__EXERCISE INSTRUCTIONS__
Which of the lines below holds the string "name"? Copy every line that does.

◆ ◆ ◆ ◆ ◆

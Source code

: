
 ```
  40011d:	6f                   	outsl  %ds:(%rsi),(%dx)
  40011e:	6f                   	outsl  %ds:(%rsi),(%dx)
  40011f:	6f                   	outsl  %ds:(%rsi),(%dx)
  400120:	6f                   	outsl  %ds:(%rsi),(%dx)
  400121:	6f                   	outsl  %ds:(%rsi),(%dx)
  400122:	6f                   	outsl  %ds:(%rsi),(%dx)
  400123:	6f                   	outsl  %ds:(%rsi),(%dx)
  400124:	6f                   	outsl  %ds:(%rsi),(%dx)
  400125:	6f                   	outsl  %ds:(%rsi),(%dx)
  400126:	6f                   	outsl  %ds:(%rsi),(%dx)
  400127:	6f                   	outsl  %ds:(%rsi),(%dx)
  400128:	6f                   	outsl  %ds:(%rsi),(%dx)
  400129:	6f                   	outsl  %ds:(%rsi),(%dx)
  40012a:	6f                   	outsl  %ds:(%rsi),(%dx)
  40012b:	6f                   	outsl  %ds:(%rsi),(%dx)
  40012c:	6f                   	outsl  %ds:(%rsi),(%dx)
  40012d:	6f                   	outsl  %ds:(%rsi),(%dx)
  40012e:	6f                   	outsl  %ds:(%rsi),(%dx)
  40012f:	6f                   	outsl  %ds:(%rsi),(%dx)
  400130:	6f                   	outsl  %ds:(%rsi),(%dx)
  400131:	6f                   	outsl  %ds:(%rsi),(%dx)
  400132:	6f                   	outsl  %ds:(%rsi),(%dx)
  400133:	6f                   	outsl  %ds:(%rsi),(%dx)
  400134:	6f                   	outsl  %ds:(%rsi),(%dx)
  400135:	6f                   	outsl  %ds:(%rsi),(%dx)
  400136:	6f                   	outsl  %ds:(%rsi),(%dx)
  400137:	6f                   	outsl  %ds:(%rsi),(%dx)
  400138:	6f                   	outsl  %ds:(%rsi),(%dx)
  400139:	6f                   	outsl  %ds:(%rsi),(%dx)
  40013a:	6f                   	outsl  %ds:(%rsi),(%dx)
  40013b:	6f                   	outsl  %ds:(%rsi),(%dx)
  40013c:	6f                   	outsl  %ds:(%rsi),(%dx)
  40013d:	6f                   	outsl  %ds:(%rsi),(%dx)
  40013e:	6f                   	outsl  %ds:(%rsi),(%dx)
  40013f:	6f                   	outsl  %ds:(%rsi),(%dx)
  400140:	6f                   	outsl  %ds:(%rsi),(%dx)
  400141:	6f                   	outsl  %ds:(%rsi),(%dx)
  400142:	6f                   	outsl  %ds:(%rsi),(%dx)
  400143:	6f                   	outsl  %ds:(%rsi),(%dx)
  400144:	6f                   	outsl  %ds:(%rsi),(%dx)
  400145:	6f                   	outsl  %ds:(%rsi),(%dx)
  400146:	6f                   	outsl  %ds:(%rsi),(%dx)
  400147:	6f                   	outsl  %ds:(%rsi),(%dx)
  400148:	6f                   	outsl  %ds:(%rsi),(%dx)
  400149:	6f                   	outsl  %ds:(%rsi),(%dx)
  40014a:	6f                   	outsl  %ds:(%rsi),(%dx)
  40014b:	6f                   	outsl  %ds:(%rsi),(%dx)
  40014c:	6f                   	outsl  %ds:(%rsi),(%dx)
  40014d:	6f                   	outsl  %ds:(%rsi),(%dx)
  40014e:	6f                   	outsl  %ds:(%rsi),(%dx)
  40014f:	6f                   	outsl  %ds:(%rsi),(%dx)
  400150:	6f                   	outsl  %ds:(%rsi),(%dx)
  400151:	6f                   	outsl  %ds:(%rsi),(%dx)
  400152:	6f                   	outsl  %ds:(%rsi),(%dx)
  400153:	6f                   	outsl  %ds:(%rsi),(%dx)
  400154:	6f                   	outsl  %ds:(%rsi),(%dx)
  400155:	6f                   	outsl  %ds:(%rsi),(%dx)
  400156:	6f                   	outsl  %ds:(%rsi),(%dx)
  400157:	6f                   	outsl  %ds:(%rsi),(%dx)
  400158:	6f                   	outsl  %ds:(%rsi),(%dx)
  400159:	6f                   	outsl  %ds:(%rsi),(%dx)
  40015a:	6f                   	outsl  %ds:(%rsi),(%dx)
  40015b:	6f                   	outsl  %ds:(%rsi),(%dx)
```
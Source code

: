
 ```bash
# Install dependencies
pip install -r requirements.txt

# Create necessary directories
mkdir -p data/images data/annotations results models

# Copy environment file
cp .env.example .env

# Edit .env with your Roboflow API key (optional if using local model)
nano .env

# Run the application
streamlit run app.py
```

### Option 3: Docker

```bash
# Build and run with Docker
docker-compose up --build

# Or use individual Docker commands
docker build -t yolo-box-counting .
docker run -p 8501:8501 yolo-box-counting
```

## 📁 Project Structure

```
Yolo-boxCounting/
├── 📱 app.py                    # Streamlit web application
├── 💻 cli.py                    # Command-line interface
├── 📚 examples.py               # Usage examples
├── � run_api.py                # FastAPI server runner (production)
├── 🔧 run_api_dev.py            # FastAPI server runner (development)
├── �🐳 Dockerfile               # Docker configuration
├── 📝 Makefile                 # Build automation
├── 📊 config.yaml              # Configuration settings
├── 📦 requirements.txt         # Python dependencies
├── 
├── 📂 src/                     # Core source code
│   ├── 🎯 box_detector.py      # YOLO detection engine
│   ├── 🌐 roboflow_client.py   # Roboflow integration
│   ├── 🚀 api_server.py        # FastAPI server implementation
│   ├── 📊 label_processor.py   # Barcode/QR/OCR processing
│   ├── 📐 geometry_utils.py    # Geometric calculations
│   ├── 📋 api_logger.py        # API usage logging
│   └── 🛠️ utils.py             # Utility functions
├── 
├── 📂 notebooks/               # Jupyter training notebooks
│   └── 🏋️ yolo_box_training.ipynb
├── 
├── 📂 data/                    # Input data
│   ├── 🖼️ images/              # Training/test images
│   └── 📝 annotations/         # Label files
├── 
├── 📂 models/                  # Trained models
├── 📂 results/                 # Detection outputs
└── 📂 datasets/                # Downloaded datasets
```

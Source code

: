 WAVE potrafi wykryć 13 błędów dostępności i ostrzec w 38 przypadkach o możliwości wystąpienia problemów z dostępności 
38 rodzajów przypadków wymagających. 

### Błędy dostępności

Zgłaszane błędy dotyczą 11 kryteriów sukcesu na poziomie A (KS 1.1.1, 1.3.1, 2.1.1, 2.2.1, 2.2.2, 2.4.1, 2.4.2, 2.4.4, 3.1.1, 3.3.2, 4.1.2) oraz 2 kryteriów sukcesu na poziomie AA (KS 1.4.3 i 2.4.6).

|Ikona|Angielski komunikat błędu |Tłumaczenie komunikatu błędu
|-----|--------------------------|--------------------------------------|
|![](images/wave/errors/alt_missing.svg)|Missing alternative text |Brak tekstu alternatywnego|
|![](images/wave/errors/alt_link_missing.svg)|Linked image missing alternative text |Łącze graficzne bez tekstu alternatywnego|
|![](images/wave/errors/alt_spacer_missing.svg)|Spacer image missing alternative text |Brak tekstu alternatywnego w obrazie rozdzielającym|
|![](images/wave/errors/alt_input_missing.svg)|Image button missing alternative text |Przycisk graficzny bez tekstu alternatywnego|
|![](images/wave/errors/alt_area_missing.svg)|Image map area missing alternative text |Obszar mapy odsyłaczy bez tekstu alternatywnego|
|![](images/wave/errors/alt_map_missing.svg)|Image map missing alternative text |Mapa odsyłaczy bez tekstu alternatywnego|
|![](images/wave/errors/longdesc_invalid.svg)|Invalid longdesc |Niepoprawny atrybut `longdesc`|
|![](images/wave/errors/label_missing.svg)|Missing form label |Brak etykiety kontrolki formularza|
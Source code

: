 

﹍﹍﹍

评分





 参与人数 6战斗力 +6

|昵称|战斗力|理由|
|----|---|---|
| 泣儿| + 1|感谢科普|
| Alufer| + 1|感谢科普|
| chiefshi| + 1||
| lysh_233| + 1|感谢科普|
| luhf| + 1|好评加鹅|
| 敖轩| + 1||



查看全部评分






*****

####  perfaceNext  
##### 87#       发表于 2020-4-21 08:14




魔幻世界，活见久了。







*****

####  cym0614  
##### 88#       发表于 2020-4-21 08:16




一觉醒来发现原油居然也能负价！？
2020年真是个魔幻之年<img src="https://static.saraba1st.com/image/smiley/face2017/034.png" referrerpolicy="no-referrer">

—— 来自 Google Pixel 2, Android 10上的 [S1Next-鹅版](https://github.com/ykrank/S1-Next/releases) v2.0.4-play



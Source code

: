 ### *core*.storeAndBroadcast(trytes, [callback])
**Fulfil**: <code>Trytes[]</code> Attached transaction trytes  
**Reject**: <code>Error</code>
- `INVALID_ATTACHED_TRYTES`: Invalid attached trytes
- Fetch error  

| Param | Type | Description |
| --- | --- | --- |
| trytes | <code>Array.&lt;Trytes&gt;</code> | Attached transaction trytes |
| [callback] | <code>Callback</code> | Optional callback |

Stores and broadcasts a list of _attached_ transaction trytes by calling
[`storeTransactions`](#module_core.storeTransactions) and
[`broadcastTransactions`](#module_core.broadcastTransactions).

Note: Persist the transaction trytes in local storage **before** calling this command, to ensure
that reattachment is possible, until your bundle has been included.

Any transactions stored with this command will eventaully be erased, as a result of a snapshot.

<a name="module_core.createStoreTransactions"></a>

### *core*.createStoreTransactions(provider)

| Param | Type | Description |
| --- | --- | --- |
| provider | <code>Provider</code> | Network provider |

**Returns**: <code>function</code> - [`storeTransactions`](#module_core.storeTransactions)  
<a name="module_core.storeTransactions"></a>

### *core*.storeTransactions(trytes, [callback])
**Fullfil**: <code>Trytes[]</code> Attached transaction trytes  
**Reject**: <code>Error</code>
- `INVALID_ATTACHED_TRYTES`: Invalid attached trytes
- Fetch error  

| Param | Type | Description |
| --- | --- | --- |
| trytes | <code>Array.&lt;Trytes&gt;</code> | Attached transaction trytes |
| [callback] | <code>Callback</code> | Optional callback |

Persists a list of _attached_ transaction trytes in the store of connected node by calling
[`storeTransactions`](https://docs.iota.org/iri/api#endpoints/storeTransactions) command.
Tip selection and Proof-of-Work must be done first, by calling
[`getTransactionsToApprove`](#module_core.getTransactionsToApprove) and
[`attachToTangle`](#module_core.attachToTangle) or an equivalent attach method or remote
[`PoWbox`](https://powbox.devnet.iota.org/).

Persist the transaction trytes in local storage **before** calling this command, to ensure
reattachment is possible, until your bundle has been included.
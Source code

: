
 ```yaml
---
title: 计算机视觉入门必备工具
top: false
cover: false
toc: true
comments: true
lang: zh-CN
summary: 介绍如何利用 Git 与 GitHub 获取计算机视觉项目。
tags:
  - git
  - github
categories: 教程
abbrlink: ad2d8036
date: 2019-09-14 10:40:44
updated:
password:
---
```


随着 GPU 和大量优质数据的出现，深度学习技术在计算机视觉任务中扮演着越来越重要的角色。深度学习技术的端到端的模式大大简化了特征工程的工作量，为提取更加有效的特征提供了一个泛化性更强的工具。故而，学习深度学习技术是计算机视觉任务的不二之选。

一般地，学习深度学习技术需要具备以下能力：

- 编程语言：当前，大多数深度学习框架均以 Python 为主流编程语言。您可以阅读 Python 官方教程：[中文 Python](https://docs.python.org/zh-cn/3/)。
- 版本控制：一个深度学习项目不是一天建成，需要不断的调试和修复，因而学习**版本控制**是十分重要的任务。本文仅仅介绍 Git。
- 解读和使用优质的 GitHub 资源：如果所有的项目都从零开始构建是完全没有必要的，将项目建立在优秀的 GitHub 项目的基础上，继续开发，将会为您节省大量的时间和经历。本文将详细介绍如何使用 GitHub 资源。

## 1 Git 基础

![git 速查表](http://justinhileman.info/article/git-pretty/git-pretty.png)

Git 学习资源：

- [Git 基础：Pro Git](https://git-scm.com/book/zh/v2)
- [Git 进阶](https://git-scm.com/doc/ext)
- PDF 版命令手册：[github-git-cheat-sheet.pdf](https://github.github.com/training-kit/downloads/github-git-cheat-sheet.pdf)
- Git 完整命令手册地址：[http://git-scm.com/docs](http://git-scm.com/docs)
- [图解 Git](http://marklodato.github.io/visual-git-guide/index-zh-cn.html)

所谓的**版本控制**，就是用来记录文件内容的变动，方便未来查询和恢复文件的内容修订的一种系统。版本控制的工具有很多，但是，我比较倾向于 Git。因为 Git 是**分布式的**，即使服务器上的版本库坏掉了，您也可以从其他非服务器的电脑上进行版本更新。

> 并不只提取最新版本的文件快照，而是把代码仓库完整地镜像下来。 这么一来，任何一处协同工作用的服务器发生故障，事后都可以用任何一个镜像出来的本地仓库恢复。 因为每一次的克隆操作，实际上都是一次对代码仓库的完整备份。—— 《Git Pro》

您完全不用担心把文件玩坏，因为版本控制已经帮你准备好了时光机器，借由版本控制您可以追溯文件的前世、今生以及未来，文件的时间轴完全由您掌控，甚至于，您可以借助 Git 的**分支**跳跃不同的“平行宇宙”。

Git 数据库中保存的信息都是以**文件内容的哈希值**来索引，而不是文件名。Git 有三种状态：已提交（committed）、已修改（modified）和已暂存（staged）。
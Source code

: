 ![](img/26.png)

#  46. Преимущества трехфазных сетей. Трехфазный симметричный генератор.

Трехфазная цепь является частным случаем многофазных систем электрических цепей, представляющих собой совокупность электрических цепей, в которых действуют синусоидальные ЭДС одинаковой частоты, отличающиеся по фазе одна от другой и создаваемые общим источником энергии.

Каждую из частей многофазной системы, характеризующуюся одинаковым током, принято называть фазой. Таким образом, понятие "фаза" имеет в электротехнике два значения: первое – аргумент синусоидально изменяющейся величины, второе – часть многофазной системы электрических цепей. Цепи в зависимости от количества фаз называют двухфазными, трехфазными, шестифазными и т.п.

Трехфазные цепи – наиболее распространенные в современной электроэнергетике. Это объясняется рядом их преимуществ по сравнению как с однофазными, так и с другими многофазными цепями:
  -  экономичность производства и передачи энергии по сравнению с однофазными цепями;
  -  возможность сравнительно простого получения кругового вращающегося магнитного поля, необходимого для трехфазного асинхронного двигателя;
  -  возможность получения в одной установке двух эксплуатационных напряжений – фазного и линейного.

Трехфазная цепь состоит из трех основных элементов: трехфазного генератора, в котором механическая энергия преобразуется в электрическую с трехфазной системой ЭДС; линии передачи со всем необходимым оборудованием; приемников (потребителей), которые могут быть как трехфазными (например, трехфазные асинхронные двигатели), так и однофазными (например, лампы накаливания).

◆ ◆ ◆ ◆ ◆

__SOLUTION BELOW__
<a name="module_core.createStoreTransactions"></a>
<a name="module_core.storeTransactions"></a>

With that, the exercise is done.